| EXTRACTED ENTRIES |

<<<<

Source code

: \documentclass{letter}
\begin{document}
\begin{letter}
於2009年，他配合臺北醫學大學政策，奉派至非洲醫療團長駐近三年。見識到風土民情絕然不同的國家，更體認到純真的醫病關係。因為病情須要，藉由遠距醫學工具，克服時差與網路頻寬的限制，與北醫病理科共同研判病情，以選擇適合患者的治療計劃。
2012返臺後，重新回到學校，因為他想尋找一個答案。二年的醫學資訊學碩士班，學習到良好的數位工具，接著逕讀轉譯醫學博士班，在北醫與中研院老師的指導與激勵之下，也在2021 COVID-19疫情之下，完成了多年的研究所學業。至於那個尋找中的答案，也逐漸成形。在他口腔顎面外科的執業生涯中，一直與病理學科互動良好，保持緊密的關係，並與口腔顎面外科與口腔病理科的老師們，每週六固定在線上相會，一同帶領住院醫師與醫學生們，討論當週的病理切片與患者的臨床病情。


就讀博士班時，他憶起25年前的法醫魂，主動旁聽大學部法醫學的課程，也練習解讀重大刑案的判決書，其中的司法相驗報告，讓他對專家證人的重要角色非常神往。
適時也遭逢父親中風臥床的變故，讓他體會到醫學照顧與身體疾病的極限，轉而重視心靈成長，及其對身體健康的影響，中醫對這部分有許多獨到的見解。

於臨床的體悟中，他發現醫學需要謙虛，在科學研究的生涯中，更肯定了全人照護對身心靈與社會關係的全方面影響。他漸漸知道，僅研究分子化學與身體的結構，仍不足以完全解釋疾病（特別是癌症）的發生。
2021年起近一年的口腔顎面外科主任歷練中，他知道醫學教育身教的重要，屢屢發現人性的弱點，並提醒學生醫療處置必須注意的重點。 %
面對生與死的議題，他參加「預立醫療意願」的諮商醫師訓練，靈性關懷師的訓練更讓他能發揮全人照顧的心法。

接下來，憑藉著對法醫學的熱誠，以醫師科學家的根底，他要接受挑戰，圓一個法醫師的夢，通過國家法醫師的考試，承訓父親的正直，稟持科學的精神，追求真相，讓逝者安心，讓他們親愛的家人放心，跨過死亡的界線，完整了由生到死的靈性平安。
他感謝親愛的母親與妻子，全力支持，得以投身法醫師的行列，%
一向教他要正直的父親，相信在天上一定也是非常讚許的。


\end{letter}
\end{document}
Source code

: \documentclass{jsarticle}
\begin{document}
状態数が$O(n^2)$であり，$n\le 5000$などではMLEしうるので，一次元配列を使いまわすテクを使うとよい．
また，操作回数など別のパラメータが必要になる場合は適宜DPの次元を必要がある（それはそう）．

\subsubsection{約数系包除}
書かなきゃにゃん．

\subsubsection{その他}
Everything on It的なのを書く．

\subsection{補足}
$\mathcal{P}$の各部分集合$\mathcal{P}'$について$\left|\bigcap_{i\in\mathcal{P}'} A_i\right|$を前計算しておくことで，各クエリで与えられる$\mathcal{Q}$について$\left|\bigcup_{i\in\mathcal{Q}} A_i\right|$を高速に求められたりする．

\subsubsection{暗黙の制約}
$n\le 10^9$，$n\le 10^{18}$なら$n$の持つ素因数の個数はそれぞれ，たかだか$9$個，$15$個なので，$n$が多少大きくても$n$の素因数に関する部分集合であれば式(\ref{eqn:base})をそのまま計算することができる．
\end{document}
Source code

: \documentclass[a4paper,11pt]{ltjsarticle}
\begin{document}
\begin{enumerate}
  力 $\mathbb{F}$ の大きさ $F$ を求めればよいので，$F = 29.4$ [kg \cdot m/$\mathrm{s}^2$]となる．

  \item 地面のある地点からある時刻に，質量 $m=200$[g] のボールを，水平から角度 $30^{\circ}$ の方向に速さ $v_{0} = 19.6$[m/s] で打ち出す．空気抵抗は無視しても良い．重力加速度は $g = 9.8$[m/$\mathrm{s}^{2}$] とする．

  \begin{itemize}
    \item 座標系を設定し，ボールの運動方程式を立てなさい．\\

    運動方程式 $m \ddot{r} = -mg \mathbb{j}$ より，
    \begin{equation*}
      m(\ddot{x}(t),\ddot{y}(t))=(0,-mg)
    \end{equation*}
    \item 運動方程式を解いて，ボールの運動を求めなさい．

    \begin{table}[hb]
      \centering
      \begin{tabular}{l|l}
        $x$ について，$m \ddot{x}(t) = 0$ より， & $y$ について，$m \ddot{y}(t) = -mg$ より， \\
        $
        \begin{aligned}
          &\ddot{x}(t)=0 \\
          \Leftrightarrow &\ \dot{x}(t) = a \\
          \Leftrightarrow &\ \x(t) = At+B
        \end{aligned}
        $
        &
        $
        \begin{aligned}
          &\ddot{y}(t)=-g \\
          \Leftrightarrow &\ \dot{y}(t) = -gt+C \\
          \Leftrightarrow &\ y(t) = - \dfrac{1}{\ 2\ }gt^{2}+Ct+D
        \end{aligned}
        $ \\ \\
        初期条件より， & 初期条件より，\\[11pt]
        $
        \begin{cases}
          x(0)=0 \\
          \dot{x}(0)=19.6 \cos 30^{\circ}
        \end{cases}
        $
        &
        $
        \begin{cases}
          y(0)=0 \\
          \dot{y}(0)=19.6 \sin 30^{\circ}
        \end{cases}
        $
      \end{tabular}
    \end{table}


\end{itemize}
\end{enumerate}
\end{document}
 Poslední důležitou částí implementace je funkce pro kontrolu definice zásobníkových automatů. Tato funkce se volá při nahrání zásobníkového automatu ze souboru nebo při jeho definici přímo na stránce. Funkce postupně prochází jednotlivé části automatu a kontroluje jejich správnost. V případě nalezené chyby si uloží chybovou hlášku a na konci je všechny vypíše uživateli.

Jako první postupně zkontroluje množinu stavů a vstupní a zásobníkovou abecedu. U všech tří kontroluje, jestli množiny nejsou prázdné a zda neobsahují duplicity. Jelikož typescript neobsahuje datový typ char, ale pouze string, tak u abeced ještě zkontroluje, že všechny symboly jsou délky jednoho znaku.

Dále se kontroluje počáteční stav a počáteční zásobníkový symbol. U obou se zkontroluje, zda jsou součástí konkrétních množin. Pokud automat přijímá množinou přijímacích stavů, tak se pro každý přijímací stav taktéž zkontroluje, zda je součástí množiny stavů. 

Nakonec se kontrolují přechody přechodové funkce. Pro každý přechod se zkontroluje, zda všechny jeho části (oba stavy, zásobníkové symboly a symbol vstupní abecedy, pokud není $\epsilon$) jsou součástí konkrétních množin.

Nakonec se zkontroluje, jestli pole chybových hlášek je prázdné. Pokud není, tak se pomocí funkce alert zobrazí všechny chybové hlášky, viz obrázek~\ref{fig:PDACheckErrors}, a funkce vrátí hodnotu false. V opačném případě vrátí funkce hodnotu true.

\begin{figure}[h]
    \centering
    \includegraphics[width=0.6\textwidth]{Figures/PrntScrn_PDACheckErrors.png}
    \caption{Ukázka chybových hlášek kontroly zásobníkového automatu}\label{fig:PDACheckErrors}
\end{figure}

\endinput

>>>>

| EXERCISE OBJECTIVE |
All records above need to be set down again exactly as written.

| SOLUTION FOR THIS EXERCISE |
Source code

: \documentclass{letter}
\begin{document}
\begin{letter}
於2009年，他配合臺北醫學大學政策，奉派至非洲醫療團長駐近三年。見識到風土民情絕然不同的國家，更體認到純真的醫病關係。因為病情須要，藉由遠距醫學工具，克服時差與網路頻寬的限制，與北醫病理科共同研判病情，以選擇適合患者的治療計劃。
2012返臺後，重新回到學校，因為他想尋找一個答案。二年的醫學資訊學碩士班，學習到良好的數位工具，接著逕讀轉譯醫學博士班，在北醫與中研院老師的指導與激勵之下，也在2021 COVID-19疫情之下，完成了多年的研究所學業。至於那個尋找中的答案，也逐漸成形。在他口腔顎面外科的執業生涯中，一直與病理學科互動良好，保持緊密的關係，並與口腔顎面外科與口腔病理科的老師們，每週六固定在線上相會，一同帶領住院醫師與醫學生們，討論當週的病理切片與患者的臨床病情。


就讀博士班時，他憶起25年前的法醫魂，主動旁聽大學部法醫學的課程，也練習解讀重大刑案的判決書，其中的司法相驗報告，讓他對專家證人的重要角色非常神往。
適時也遭逢父親中風臥床的變故，讓他體會到醫學照顧與身體疾病的極限，轉而重視心靈成長，及其對身體健康的影響，中醫對這部分有許多獨到的見解。

於臨床的體悟中，他發現醫學需要謙虛，在科學研究的生涯中，更肯定了全人照護對身心靈與社會關係的全方面影響。他漸漸知道，僅研究分子化學與身體的結構，仍不足以完全解釋疾病（特別是癌症）的發生。
2021年起近一年的口腔顎面外科主任歷練中，他知道醫學教育身教的重要，屢屢發現人性的弱點，並提醒學生醫療處置必須注意的重點。 %
面對生與死的議題，他參加「預立醫療意願」的諮商醫師訓練，靈性關懷師的訓練更讓他能發揮全人照顧的心法。

接下來，憑藉著對法醫學的熱誠，以醫師科學家的根底，他要接受挑戰，圓一個法醫師的夢，通過國家法醫師的考試，承訓父親的正直，稟持科學的精神，追求真相，讓逝者安心，讓他們親愛的家人放心，跨過死亡的界線，完整了由生到死的靈性平安。
他感謝親愛的母親與妻子，全力支持，得以投身法醫師的行列，%
一向教他要正直的父親，相信在天上一定也是非常讚許的。


\end{letter}
\end{document}
Source code

: \documentclass{jsarticle}
\begin{document}
状態数が$O(n^2)$であり，$n\le 5000$などではMLEしうるので，一次元配列を使いまわすテクを使うとよい．
また，操作回数など別のパラメータが必要になる場合は適宜DPの次元を必要がある（それはそう）．

\subsubsection{約数系包除}
書かなきゃにゃん．

\subsubsection{その他}
Everything on It的なのを書く．

\subsection{補足}
$\mathcal{P}$の各部分集合$\mathcal{P}'$について$\left|\bigcap_{i\in\mathcal{P}'} A_i\right|$を前計算しておくことで，各クエリで与えられる$\mathcal{Q}$について$\left|\bigcup_{i\in\mathcal{Q}} A_i\right|$を高速に求められたりする．

\subsubsection{暗黙の制約}
$n\le 10^9$，$n\le 10^{18}$なら$n$の持つ素因数の個数はそれぞれ，たかだか$9$個，$15$個なので，$n$が多少大きくても$n$の素因数に関する部分集合であれば式(\ref{eqn:base})をそのまま計算することができる．
\end{document}
Source code

: \documentclass[a4paper,11pt]{ltjsarticle}
\begin{document}
\begin{enumerate}
  力 $\mathbb{F}$ の大きさ $F$ を求めればよいので，$F = 29.4$ [kg \cdot m/$\mathrm{s}^2$]となる．

  \item 地面のある地点からある時刻に，質量 $m=200$[g] のボールを，水平から角度 $30^{\circ}$ の方向に速さ $v_{0} = 19.6$[m/s] で打ち出す．空気抵抗は無視しても良い．重力加速度は $g = 9.8$[m/$\mathrm{s}^{2}$] とする．

  \begin{itemize}
    \item 座標系を設定し，ボールの運動方程式を立てなさい．\\

    運動方程式 $m \ddot{r} = -mg \mathbb{j}$ より，
    \begin{equation*}
      m(\ddot{x}(t),\ddot{y}(t))=(0,-mg)
    \end{equation*}
    \item 運動方程式を解いて，ボールの運動を求めなさい．

    \begin{table}[hb]
      \centering
      \begin{tabular}{l|l}
        $x$ について，$m \ddot{x}(t) = 0$ より， & $y$ について，$m \ddot{y}(t) = -mg$ より， \\
        $
        \begin{aligned}
          &\ddot{x}(t)=0 \\
          \Leftrightarrow &\ \dot{x}(t) = a \\
          \Leftrightarrow &\ \x(t) = At+B
        \end{aligned}
        $
        &
        $
        \begin{aligned}
          &\ddot{y}(t)=-g \\
          \Leftrightarrow &\ \dot{y}(t) = -gt+C \\
          \Leftrightarrow &\ y(t) = - \dfrac{1}{\ 2\ }gt^{2}+Ct+D
        \end{aligned}
        $ \\ \\
        初期条件より， & 初期条件より，\\[11pt]
        $
        \begin{cases}
          x(0)=0 \\
          \dot{x}(0)=19.6 \cos 30^{\circ}
        \end{cases}
        $
        &
        $
        \begin{cases}
          y(0)=0 \\
          \dot{y}(0)=19.6 \sin 30^{\circ}
        \end{cases}
        $
      \end{tabular}
    \end{table}


\end{itemize}
\end{enumerate}
\end{document}
 Poslední důležitou částí implementace je funkce pro kontrolu definice zásobníkových automatů. Tato funkce se volá při nahrání zásobníkového automatu ze souboru nebo při jeho definici přímo na stránce. Funkce postupně prochází jednotlivé části automatu a kontroluje jejich správnost. V případě nalezené chyby si uloží chybovou hlášku a na konci je všechny vypíše uživateli.

Jako první postupně zkontroluje množinu stavů a vstupní a zásobníkovou abecedu. U všech tří kontroluje, jestli množiny nejsou prázdné a zda neobsahují duplicity. Jelikož typescript neobsahuje datový typ char, ale pouze string, tak u abeced ještě zkontroluje, že všechny symboly jsou délky jednoho znaku.

Dále se kontroluje počáteční stav a počáteční zásobníkový symbol. U obou se zkontroluje, zda jsou součástí konkrétních množin. Pokud automat přijímá množinou přijímacích stavů, tak se pro každý přijímací stav taktéž zkontroluje, zda je součástí množiny stavů. 

Nakonec se kontrolují přechody přechodové funkce. Pro každý přechod se zkontroluje, zda všechny jeho části (oba stavy, zásobníkové symboly a symbol vstupní abecedy, pokud není $\epsilon$) jsou součástí konkrétních množin.

Nakonec se zkontroluje, jestli pole chybových hlášek je prázdné. Pokud není, tak se pomocí funkce alert zobrazí všechny chybové hlášky, viz obrázek~\ref{fig:PDACheckErrors}, a funkce vrátí hodnotu false. V opačném případě vrátí funkce hodnotu true.

\begin{figure}[h]
    \centering
    \includegraphics[width=0.6\textwidth]{Figures/PrntScrn_PDACheckErrors.png}
    \caption{Ukázka chybových hlášek kontroly zásobníkového automatu}\label{fig:PDACheckErrors}
\end{figure}

\endinput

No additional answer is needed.